From the moment that the digital newspapers published the news on September 8 entitled “Elizabeth II’s doctors, ‘concerned’ about her state of health”, all the newsrooms on the planet understood what that predicted and in each of them there was heard, as a single voice, the superfluous question of the editor-in-chief: “What do we have of the queen?” That “what do we have” represents the implied meaning of a longer sentence that actually means “what do we have prepared in the fridge in the event that Elizabeth II dies and what are we going to publish as soon as there is official confirmation.”

    Called advance obituariesand any media worthy of the name he elaborates them with patience, care and rigor until the day they are needed, often years before the deceased’s death. In the era before the Internet, in the event that death occurred early in the morning, the working method allowed newspapers – not so much radio and television – a greater margin of correction and excellence (‘videlicet’, time ); the texts were embellished with the last experiences of the deceased, for example, those of the previous day or week; and the author could allow himself literary licenses that enriched the chronology of the deceased until closing time, the period prior to being sent to the press in which there is no turning back.

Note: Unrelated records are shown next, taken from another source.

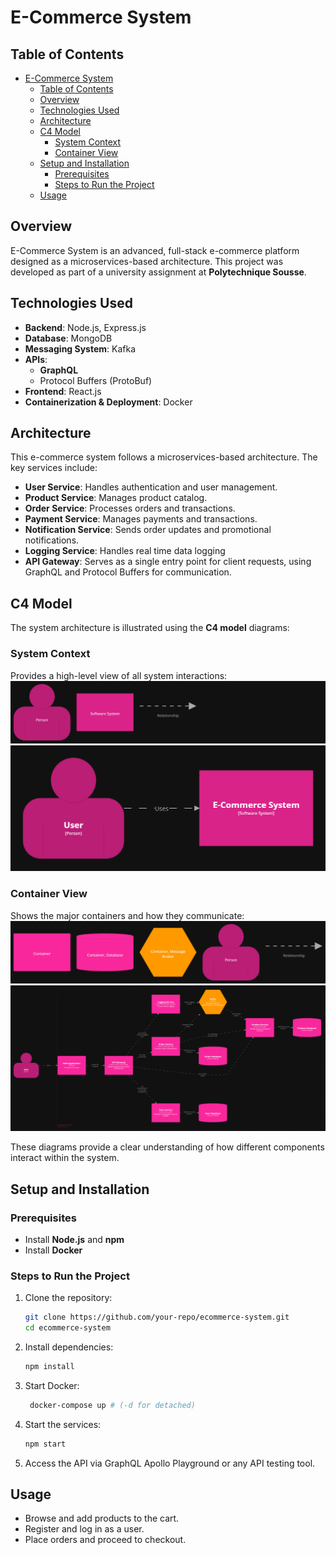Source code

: # E-Commerce System

## Table of Contents
- [E-Commerce System](#e-commerce-system)
  - [Table of Contents](#table-of-contents)
  - [Overview](#overview)
  - [Technologies Used](#technologies-used)
  - [Architecture](#architecture)
  - [C4 Model](#c4-model)
    - [System Context](#system-context)
    - [Container View](#container-view)
  - [Setup and Installation](#setup-and-installation)
    - [Prerequisites](#prerequisites)
    - [Steps to Run the Project](#steps-to-run-the-project)
  - [Usage](#usage)

## Overview
E-Commerce System is an advanced, full-stack e-commerce platform designed as a microservices-based architecture. This project was developed as part of a university assignment at **Polytechnique Sousse**.

## Technologies Used
- **Backend**: Node.js, Express.js
- **Database**: MongoDB
- **Messaging System**: Kafka
- **APIs**:
  - **GraphQL**
  - Protocol Buffers (ProtoBuf)
- **Frontend**: React.js
- **Containerization & Deployment**: Docker

## Architecture
This e-commerce system follows a microservices-based architecture. The key services include:
- **User Service**: Handles authentication and user management.
- **Product Service**: Manages product catalog.
- **Order Service**: Processes orders and transactions.
- **Payment Service**: Manages payments and transactions.
- **Notification Service**: Sends order updates and promotional notifications.
- **Logging Service**: Handles real time data logging
- **API Gateway**: Serves as a single entry point for client requests, using GraphQL and Protocol Buffers for communication.

## C4 Model
The system architecture is illustrated using the **C4 model** diagrams:

### System Context
Provides a high-level view of all system interactions:
![System Context Key](images/structurizr-SystemContext-key.png)
![System Context Diagram](images/structurizr-SystemContext-001.png)

### Container View
Shows the major containers and how they communicate:
![Container View Diagram](images/structurizr-ContainerView-key.png)
![Container View Diagram](images/structurizr-ContainerView.png)



These diagrams provide a clear understanding of how different components interact within the system.

## Setup and Installation
### Prerequisites
- Install **Node.js** and **npm**
- Install **Docker**

### Steps to Run the Project
1. Clone the repository:
   ```sh
   git clone https://github.com/your-repo/ecommerce-system.git
   cd ecommerce-system
   ```
2. Install dependencies:
   ```sh
   npm install
   ```
3. Start Docker:
   ```sh
    docker-compose up # (-d for detached)
   ```
4. Start the services:
   ```sh
   npm start
   ```
5. Access the API via GraphQL Apollo Playground or any API testing tool.

## Usage
- Browse and add products to the cart.
- Register and log in as a user.
- Place orders and proceed to checkout.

    The Internet and new readers, who rightly claim to know what is happening as it happens, they changed all thatso that the modern anticipated obituary is being cooked in the newsrooms as the calendar is unraveling, after a careful choice of characters and previous selection of the informative blocks (profiles, history, relevant facts) that will accompany the main news: «The Queen of England dies».

    The death of Elizabeth II, whose death was simultaneously accompanied by complementary content related to the deceased, has represented the obvious ‘triumph’ of anticipated obituaries, which due to Isabel’s age (96 years old) had been written and updated for some time. This was evidenced by the abundance and general tone of informative variety around the Queen of England, moments after her death was announced. The same thing happened, perhaps to a lesser extent, with Gorbachev. Think, and you will probably be right, of any relevant character, from Spain or abroad, who, by age, is closer to there than here. Most likely, his obituary is already written. They are dead in life, somehow. In thousands of newsrooms floats a file with the name of a deceased future in which, still inaugurating things and cutting ribbons, his figure is extolled or reviled, his achievements or his miseries are revealed and, in short, the words with which history will remember him are consecrated. I imagine the North American newspapers of the last stretch of our history. With Kennedy they must have worked on the run, not so with Nixon, which made it easy: “The president forced to resign over Watergate passed away today,” and so on. And so, with the naturalness that the profession of reporting presumes, thousands of narrative columbariums are stored on hard drives waiting their turn to fulfill their function and make room for the next one, hibernating in the literary pantheon of the living dead while their smile or their sullen gestures continue to populate the pages of the cover or the bridges of the metaverse. Biden, Ratzinger, Bergoglio himself, Putin or Zelenski they have the honor of already having their hagiography or their disapproval, while they smile at the camera or press the war button.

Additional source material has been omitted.